Between each face painting gig, I bring my kit(s) into the house and wash each brush and sponge that I've used. I'm sure you find this to be good news, right?
Now, as a fine artist, I'd been taught to use Ivory soap to wash my brushes when oil painting. It makes sense as a nearly-pure soap that cuts through the oils really well. So when I started face painting, it made sense to me to do the same with my face painting brushes. Granted, face paints are really makup and not paint at all, and they're therefore not oily, but they are highly pigmented and can stain sponges and brushes something fierce.
I stopped that. I've started using Purity pure Castile soap instead. Yes, I make it myself. When my husband and I started our soap business, Reef Botanicals, I posted it here. Well, now it's flourishing!
Not long ago, Mark Reid espoused the virtues of cleaning his sponges and brushes in a pure Castile soap. He bought some Purity and raved about its success. Since then, other face painters have followed suit.
This is what Ashley Pickin had to say about it:
OMG it cleaned my brushes and sponges SO WELL! Brushes that had been black with Wolfe black for like months came back to a light shade of gray... I couldn't believe it. I had used all kinds of other stuff on them and they never came that clean! My golden taklon ones turned back to their golden color! Amazing! ... STRONGLY recommend trying that stuff. It's awesome!
And today, I heard from my friend Cindy, who tested Purity on her face painting sponges last night (and bought a new camera):
First, she hand-washed face painting sponges in a lingerie bag in an unscented liquid hand soap, and got these results:
She pointed out the overall pink tinges of the lighter-colored sponges, which were originally a very light peach, and the pink stains on the formerly white lingerie bag. She'd spent "a good five minutes squishing, squeezing, resoaping, rinsing and rerinsing these sponges." They were washed until the water ran clear with the last application of soap, which meant three rounds of soap.
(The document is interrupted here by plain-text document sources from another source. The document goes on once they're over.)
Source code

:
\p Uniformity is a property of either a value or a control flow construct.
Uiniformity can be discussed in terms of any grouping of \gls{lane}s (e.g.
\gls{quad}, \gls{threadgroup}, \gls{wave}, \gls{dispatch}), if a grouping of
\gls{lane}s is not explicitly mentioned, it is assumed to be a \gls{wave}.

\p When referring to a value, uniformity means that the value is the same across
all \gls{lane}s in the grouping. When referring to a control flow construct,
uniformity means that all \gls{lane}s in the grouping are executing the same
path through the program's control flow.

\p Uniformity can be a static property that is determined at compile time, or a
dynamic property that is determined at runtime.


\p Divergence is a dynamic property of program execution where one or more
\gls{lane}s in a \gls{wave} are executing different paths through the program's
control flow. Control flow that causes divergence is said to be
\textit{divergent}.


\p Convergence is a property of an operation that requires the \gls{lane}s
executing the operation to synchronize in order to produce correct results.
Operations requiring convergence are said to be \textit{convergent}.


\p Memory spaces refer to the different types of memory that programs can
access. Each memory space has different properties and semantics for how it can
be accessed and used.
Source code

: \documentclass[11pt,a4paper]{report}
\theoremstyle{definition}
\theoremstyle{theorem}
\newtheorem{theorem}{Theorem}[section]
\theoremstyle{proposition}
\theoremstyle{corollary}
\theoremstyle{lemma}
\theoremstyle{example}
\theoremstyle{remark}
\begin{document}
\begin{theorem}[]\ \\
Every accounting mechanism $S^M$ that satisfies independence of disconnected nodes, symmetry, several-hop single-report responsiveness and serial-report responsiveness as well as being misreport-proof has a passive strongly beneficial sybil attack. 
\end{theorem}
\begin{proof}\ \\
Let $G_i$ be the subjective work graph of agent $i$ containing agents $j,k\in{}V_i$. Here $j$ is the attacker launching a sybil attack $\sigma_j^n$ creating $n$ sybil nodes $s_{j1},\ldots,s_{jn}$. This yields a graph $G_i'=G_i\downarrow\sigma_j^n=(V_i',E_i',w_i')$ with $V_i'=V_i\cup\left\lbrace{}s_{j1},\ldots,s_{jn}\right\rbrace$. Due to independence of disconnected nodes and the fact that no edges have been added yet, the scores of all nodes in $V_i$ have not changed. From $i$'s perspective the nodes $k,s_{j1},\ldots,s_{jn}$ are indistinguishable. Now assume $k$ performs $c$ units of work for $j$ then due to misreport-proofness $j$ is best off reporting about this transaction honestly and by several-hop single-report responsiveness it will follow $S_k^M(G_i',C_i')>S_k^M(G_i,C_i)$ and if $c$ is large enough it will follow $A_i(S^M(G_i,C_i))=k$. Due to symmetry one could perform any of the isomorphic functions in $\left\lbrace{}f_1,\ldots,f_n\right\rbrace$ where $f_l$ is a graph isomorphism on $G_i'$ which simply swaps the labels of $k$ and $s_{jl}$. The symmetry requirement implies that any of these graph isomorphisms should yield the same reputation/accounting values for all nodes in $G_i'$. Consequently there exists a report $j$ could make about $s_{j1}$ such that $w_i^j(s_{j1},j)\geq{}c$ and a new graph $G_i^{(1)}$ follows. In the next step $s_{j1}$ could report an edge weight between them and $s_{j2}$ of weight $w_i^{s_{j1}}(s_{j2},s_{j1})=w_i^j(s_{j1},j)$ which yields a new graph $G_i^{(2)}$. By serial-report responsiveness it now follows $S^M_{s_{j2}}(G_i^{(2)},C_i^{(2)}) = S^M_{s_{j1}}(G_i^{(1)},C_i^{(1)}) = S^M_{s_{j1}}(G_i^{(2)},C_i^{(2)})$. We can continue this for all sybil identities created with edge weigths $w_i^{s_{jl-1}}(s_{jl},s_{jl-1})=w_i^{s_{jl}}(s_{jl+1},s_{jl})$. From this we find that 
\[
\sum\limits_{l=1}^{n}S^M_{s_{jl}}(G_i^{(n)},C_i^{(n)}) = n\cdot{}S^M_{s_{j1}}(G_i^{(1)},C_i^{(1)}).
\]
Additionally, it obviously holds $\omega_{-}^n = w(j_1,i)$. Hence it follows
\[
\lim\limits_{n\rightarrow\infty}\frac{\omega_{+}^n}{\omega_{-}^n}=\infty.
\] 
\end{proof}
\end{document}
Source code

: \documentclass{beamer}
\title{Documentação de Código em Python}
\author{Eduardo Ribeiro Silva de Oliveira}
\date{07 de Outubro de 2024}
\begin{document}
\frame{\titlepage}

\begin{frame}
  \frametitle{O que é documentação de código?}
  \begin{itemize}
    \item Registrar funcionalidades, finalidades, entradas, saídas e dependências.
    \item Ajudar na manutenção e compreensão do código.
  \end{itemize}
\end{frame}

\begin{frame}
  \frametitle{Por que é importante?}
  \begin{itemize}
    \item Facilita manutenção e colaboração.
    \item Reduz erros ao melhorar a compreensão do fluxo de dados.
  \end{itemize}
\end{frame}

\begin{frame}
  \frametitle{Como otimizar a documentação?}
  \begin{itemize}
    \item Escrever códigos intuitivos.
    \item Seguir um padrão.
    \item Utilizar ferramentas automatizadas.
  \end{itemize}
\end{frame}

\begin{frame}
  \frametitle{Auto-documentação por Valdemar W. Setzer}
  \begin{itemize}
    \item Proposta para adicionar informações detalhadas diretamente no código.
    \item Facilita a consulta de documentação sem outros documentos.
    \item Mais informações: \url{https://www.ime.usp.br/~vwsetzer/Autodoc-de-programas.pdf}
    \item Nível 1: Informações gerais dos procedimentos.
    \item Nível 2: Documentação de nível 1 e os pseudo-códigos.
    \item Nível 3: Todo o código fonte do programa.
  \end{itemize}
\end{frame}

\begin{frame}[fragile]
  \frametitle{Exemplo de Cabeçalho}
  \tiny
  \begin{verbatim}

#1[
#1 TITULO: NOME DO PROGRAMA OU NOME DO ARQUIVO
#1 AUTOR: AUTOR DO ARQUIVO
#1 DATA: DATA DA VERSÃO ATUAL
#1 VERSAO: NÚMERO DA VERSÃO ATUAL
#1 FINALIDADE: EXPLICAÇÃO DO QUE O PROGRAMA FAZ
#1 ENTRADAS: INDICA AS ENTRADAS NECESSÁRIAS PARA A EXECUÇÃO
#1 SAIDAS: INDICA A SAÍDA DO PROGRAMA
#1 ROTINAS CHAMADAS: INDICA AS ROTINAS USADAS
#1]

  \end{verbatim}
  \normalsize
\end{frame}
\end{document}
Then, she tested dishwashing liquid, and got this:
They're better and brighter, but the bag is still stained and there's still a good amount of face paint staining the sponges. She had again washed and rinsed until the water ran clear, which took two applications of the dishwashing liquid.
And then she tried again, with Purity Castile soap, and got this:
It took two rounds of soap and they're still a bit stained, but the sponges themselves have returned to their original pale peach color! They are bright and not nearly so embarrassing for a face painter to pull out of her kit. And did you notice...? No stains on the lingerie bag!
Even better, since you know that Purity is safe for use on the face, if there's any residue on the sponges or brushes, it won't hurt anyone if transferred to a face during face painting. There are no allergens here, since it's completely color-, fragrance-, and additive-free!
This would work for any cleanup, though. Even though face paint is really makeup and not paint, this would work just as well for oils, acrylics, watercolors... after all, in my many years of art classes I was taught to wash my oil paint brushes with a bar of Ivory. What could be better than that? Purity!